▸ Supplied material:

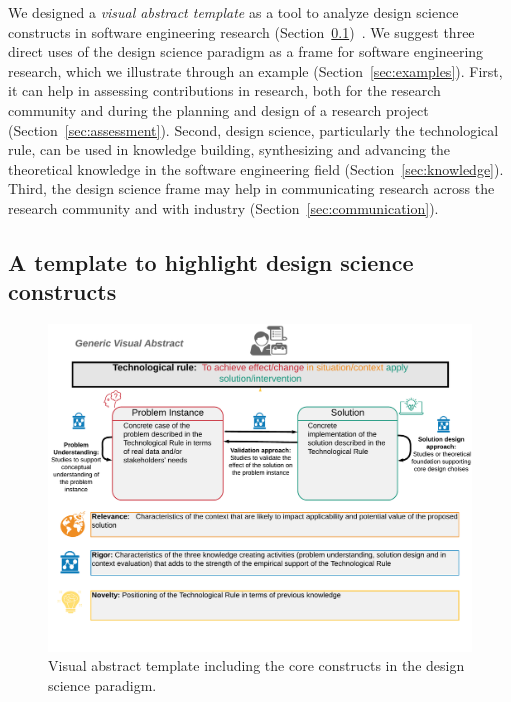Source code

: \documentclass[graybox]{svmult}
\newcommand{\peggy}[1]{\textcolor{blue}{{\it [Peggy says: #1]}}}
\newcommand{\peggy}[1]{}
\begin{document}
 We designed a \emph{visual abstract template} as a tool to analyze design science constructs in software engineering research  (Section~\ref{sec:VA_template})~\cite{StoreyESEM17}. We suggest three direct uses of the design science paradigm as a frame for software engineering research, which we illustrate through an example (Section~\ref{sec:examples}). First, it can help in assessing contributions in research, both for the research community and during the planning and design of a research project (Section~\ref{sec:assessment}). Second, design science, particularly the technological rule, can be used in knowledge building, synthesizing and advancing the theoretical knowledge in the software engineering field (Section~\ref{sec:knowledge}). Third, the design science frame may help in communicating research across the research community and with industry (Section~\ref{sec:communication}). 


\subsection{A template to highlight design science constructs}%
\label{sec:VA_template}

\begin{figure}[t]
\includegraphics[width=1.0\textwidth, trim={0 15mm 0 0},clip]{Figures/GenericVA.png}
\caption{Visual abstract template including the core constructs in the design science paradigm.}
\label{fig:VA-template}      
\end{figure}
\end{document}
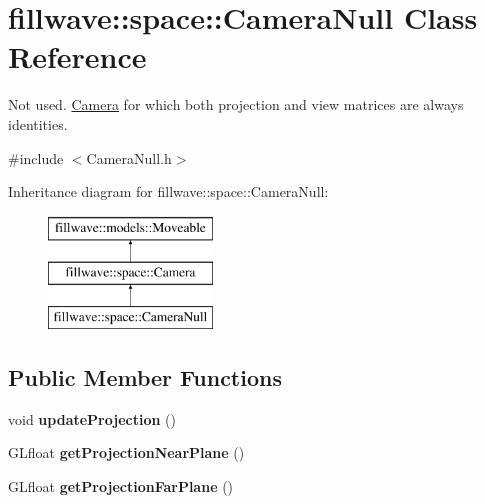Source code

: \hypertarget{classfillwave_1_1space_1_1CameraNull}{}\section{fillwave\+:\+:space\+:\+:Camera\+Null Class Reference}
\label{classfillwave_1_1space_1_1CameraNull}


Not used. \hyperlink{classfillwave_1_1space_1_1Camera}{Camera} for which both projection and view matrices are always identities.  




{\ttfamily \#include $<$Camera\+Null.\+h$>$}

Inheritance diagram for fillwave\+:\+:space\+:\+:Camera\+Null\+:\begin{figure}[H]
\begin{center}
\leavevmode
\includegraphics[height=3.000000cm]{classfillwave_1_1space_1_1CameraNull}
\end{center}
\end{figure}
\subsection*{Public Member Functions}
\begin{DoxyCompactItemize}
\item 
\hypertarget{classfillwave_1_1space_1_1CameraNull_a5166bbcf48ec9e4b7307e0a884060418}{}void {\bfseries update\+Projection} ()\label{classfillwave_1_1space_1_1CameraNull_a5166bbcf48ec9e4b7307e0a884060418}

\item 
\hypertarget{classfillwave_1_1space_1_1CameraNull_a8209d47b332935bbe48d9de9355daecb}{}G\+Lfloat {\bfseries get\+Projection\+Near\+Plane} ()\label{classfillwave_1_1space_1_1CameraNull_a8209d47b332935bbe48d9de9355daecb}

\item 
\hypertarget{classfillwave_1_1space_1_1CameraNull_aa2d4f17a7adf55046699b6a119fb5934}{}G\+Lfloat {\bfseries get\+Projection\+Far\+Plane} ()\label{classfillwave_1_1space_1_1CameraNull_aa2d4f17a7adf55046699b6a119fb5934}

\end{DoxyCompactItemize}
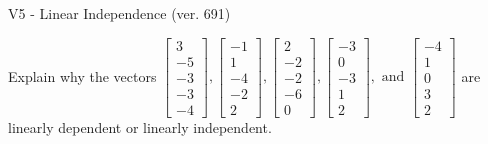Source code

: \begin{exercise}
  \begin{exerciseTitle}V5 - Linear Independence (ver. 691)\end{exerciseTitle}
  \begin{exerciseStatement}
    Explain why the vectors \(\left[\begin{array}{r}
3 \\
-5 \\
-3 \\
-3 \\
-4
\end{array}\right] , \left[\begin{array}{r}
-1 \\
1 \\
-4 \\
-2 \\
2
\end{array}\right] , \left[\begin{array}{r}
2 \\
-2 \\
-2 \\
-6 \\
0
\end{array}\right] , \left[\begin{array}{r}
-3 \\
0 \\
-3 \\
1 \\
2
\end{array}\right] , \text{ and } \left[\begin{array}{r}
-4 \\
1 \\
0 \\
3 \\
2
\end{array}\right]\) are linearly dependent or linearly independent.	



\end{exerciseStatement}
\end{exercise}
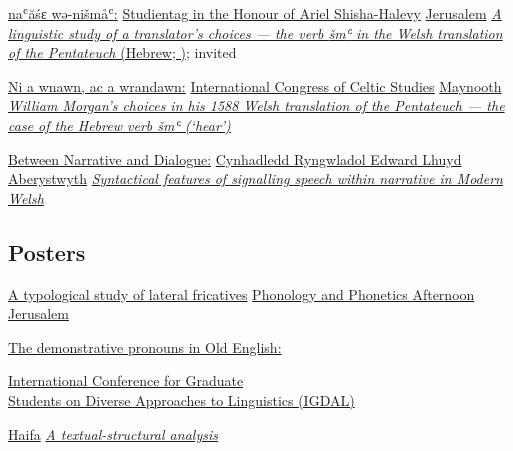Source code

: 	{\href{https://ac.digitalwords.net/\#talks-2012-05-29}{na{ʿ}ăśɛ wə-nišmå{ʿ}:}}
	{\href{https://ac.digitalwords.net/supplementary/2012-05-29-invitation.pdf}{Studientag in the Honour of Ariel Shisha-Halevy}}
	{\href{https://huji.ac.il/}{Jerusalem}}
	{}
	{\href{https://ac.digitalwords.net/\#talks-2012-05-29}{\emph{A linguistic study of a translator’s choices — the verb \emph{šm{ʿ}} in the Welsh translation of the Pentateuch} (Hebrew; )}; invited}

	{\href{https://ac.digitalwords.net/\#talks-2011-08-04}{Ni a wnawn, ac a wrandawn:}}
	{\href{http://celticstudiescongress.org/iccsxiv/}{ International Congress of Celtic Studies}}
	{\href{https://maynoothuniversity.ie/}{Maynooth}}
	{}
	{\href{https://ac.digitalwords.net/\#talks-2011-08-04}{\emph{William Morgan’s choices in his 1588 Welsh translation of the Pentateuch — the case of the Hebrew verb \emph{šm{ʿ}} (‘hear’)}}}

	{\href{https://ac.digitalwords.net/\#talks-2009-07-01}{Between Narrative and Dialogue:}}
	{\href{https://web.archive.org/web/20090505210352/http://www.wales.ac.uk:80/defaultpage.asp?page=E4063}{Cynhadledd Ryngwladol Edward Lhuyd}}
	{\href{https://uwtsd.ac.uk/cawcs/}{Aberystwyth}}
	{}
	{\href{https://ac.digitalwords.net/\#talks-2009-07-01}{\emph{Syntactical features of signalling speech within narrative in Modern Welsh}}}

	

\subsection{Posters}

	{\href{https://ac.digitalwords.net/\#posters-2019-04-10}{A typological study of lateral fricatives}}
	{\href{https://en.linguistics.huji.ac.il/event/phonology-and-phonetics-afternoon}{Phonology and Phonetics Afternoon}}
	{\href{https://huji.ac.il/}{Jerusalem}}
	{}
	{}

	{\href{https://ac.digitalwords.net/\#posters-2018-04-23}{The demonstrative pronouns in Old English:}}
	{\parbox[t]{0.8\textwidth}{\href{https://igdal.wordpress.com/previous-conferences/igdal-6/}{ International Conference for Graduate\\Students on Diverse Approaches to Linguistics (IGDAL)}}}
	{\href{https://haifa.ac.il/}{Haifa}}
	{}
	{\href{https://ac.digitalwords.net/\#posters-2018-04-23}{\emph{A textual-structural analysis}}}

▸ Problem description: Apart from the images, please copy every line of the data exactly as written.

▸ Exercise output:
Source code

: \documentclass[graybox]{svmult}
\newcommand{\peggy}[1]{\textcolor{blue}{{\it [Peggy says: #1]}}}
\newcommand{\peggy}[1]{}
\begin{document}
 We designed a \emph{visual abstract template} as a tool to analyze design science constructs in software engineering research  (Section~\ref{sec:VA_template})~\cite{StoreyESEM17}. We suggest three direct uses of the design science paradigm as a frame for software engineering research, which we illustrate through an example (Section~\ref{sec:examples}). First, it can help in assessing contributions in research, both for the research community and during the planning and design of a research project (Section~\ref{sec:assessment}). Second, design science, particularly the technological rule, can be used in knowledge building, synthesizing and advancing the theoretical knowledge in the software engineering field (Section~\ref{sec:knowledge}). Third, the design science frame may help in communicating research across the research community and with industry (Section~\ref{sec:communication}). 


\subsection{A template to highlight design science constructs}%
\label{sec:VA_template}

\begin{figure}[t]
\includegraphics[width=1.0\textwidth, trim={0 15mm 0 0},clip]{Figures/GenericVA.png}
\caption{Visual abstract template including the core constructs in the design science paradigm.}
\label{fig:VA-template}      
\end{figure}
\end{document}
Source code

: \hypertarget{classfillwave_1_1space_1_1CameraNull}{}\section{fillwave\+:\+:space\+:\+:Camera\+Null Class Reference}
\label{classfillwave_1_1space_1_1CameraNull}


Not used. \hyperlink{classfillwave_1_1space_1_1Camera}{Camera} for which both projection and view matrices are always identities.  




{\ttfamily \#include $<$Camera\+Null.\+h$>$}

Inheritance diagram for fillwave\+:\+:space\+:\+:Camera\+Null\+:\begin{figure}[H]
\begin{center}
\leavevmode
\includegraphics[height=3.000000cm]{classfillwave_1_1space_1_1CameraNull}
\end{center}
\end{figure}
\subsection*{Public Member Functions}
\begin{DoxyCompactItemize}
\item 
\hypertarget{classfillwave_1_1space_1_1CameraNull_a5166bbcf48ec9e4b7307e0a884060418}{}void {\bfseries update\+Projection} ()\label{classfillwave_1_1space_1_1CameraNull_a5166bbcf48ec9e4b7307e0a884060418}

\item 
\hypertarget{classfillwave_1_1space_1_1CameraNull_a8209d47b332935bbe48d9de9355daecb}{}G\+Lfloat {\bfseries get\+Projection\+Near\+Plane} ()\label{classfillwave_1_1space_1_1CameraNull_a8209d47b332935bbe48d9de9355daecb}

\item 
\hypertarget{classfillwave_1_1space_1_1CameraNull_aa2d4f17a7adf55046699b6a119fb5934}{}G\+Lfloat {\bfseries get\+Projection\+Far\+Plane} ()\label{classfillwave_1_1space_1_1CameraNull_aa2d4f17a7adf55046699b6a119fb5934}

\end{DoxyCompactItemize}
Source code

: \begin{exercise}
  \begin{exerciseTitle}V5 - Linear Independence (ver. 691)\end{exerciseTitle}
  \begin{exerciseStatement}
    Explain why the vectors \(\left[\begin{array}{r}
3 \\
-5 \\
-3 \\
-3 \\
-4
\end{array}\right] , \left[\begin{array}{r}
-1 \\
1 \\
-4 \\
-2 \\
2
\end{array}\right] , \left[\begin{array}{r}
2 \\
-2 \\
-2 \\
-6 \\
0
\end{array}\right] , \left[\begin{array}{r}
-3 \\
0 \\
-3 \\
1 \\
2
\end{array}\right] , \text{ and } \left[\begin{array}{r}
-4 \\
1 \\
0 \\
3 \\
2
\end{array}\right]\) are linearly dependent or linearly independent.	



\end{exerciseStatement}
\end{exercise}
Source code

: 	{\href{https://ac.digitalwords.net/\#talks-2012-05-29}{na{ʿ}ăśɛ wə-nišmå{ʿ}:}}
	{\href{https://ac.digitalwords.net/supplementary/2012-05-29-invitation.pdf}{Studientag in the Honour of Ariel Shisha-Halevy}}
	{\href{https://huji.ac.il/}{Jerusalem}}
	{}
	{\href{https://ac.digitalwords.net/\#talks-2012-05-29}{\emph{A linguistic study of a translator’s choices — the verb \emph{šm{ʿ}} in the Welsh translation of the Pentateuch} (Hebrew; )}; invited}

	{\href{https://ac.digitalwords.net/\#talks-2011-08-04}{Ni a wnawn, ac a wrandawn:}}
	{\href{http://celticstudiescongress.org/iccsxiv/}{ International Congress of Celtic Studies}}
	{\href{https://maynoothuniversity.ie/}{Maynooth}}
	{}
	{\href{https://ac.digitalwords.net/\#talks-2011-08-04}{\emph{William Morgan’s choices in his 1588 Welsh translation of the Pentateuch — the case of the Hebrew verb \emph{šm{ʿ}} (‘hear’)}}}

	{\href{https://ac.digitalwords.net/\#talks-2009-07-01}{Between Narrative and Dialogue:}}
	{\href{https://web.archive.org/web/20090505210352/http://www.wales.ac.uk:80/defaultpage.asp?page=E4063}{Cynhadledd Ryngwladol Edward Lhuyd}}
	{\href{https://uwtsd.ac.uk/cawcs/}{Aberystwyth}}
	{}
	{\href{https://ac.digitalwords.net/\#talks-2009-07-01}{\emph{Syntactical features of signalling speech within narrative in Modern Welsh}}}

	

\subsection{Posters}

	{\href{https://ac.digitalwords.net/\#posters-2019-04-10}{A typological study of lateral fricatives}}
	{\href{https://en.linguistics.huji.ac.il/event/phonology-and-phonetics-afternoon}{Phonology and Phonetics Afternoon}}
	{\href{https://huji.ac.il/}{Jerusalem}}
	{}
	{}

	{\href{https://ac.digitalwords.net/\#posters-2018-04-23}{The demonstrative pronouns in Old English:}}
	{\parbox[t]{0.8\textwidth}{\href{https://igdal.wordpress.com/previous-conferences/igdal-6/}{ International Conference for Graduate\\Students on Diverse Approaches to Linguistics (IGDAL)}}}
	{\href{https://haifa.ac.il/}{Haifa}}
	{}
	{\href{https://ac.digitalwords.net/\#posters-2018-04-23}{\emph{A textual-structural analysis}}}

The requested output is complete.